The court determined ERCOT is a government entity, making it immune to lawsuits.
“ERCOT’s governmental nature is demonstrated most prominently by the level of control and authority the state exercises over it and its accountability to the state,” wrote Chief Justice Nathan L. Hecht.
The court ruled unanimously that ERCOT is part of the government, but was split 5-4 on whether it was eligible for “sovereign immunity.”
Justices dismissed two lawsuits—one from San Antonio’s municipal utility provider, CPS Energy, and the other from Panda Power Funds, a private power plant developer based near Dallas.

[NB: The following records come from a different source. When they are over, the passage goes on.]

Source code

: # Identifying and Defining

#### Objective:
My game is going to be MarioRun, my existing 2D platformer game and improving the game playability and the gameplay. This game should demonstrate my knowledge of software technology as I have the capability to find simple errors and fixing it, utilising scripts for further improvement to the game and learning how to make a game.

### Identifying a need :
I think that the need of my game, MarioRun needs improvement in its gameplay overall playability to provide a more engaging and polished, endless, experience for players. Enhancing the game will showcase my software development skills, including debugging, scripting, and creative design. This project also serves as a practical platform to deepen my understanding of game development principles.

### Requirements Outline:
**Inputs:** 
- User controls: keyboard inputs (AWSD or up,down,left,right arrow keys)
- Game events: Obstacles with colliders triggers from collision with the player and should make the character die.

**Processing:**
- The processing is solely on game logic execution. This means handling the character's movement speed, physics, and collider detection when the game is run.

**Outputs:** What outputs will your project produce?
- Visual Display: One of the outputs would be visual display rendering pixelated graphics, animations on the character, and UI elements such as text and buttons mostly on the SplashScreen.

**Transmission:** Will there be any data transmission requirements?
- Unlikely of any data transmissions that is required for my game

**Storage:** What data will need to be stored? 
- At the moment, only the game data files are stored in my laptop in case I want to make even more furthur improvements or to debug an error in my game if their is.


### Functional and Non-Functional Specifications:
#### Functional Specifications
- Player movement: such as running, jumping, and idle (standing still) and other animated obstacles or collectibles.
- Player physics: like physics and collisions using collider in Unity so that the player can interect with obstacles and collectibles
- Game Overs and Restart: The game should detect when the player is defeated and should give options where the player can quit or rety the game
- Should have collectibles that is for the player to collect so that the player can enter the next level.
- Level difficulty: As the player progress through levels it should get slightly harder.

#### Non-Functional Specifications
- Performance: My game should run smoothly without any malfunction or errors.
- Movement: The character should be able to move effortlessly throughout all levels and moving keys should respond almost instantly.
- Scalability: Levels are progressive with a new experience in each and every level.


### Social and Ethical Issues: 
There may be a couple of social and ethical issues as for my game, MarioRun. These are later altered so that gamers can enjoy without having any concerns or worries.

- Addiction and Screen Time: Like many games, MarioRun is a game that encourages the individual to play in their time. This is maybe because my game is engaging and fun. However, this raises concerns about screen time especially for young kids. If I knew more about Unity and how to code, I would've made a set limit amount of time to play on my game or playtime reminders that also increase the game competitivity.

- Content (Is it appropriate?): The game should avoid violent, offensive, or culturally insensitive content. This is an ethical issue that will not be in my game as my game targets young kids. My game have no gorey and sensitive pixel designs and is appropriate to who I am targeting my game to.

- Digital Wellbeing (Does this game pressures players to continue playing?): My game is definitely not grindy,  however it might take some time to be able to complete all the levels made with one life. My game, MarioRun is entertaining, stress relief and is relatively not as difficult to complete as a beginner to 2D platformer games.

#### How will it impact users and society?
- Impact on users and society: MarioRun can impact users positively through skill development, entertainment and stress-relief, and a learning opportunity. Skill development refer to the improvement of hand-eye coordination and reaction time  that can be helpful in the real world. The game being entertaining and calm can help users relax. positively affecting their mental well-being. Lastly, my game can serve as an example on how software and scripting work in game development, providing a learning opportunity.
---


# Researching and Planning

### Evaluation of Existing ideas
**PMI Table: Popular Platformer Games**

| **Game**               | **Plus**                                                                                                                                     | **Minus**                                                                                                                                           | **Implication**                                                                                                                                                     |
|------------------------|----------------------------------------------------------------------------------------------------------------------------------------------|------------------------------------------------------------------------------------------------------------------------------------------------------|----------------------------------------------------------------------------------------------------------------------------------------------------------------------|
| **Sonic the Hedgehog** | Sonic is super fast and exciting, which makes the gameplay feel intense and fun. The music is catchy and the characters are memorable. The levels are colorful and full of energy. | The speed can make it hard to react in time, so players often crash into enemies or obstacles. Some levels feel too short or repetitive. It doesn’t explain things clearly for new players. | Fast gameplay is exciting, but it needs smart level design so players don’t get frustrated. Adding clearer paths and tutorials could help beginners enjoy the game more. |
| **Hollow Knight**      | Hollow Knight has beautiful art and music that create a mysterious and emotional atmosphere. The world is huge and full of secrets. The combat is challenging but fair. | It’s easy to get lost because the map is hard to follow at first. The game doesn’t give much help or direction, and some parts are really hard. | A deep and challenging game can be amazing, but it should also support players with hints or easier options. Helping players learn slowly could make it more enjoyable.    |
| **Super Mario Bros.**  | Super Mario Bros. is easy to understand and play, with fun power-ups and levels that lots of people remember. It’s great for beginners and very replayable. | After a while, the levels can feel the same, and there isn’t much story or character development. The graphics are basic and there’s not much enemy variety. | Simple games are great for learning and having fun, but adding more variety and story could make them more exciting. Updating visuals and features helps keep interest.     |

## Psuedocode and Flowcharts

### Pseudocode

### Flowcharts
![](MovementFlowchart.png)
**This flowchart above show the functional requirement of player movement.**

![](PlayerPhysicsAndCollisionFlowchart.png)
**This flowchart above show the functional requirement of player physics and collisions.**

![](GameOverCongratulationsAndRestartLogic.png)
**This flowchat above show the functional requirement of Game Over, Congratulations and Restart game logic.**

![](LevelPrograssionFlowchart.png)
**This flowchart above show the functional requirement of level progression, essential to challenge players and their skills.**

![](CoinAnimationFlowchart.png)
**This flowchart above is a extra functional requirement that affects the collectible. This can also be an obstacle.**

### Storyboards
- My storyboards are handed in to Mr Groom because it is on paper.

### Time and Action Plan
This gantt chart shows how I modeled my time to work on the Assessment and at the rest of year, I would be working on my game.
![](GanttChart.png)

CPS Energy alleged that it lost at least $18 million as a result of ERCOT’s high power prices during the February 2021 storm.
“CPS Energy was able to reduce the costs passed on to our customers by millions and drive critical discussions at the highest levels that are necessary to improve our power grid and energy market,” CPS Energy spokesperson Dominique Ramos said in a statement.
At least 246 Texans died during or shortly after the storm, due to the extreme cold, pre-existing illnesses that were exacerbated by the storm and other issues. Millions of Texans lost power and water for days.
Separate from the storm, Panda Power requested $2 billion to alleviate “substantial financial harm” caused by inaccurate demand reports from ERCOT.
ERCOT serves 90% of Texas’ population and 75% of its land. Hecht wrote that granting immunity “prevents the disruption of key governmental services, protects public funds, and respects separation of powers principles.”
“Unlike any other entity previously granted immunity by this court, no statute designates ERCOT as a part of the government,” Justices Jeff Boyd and John Phillip Devine wrote in the dissenting opinion.
The justices recommended the Texas Legislature “correct the court’s error” by removing some or all of ERCOT’s immunity through future legislation.
“In this way, the Legislature could begin restoring the public’s trust following this court’s erroneous extension of sovereign immunity to a purely private corporation,” the dissent said.
Ramos said CPS Energy was “disappointed” by the ruling but recognized the court needed to make a decision on the issue.
“We will continue to work collaboratively with ERCOT and the Public Utility Commission of Texas as we pursue priority issues like sustainable generation planning, and delivering reliable, affordable and equitable energy,” Ramos said.
In a statement, ERCOT applauded the court’s decision and emphasized that the ruling “allows us to continue to focus on our core state responsibilities on ensuring a reliable grid for Texans.”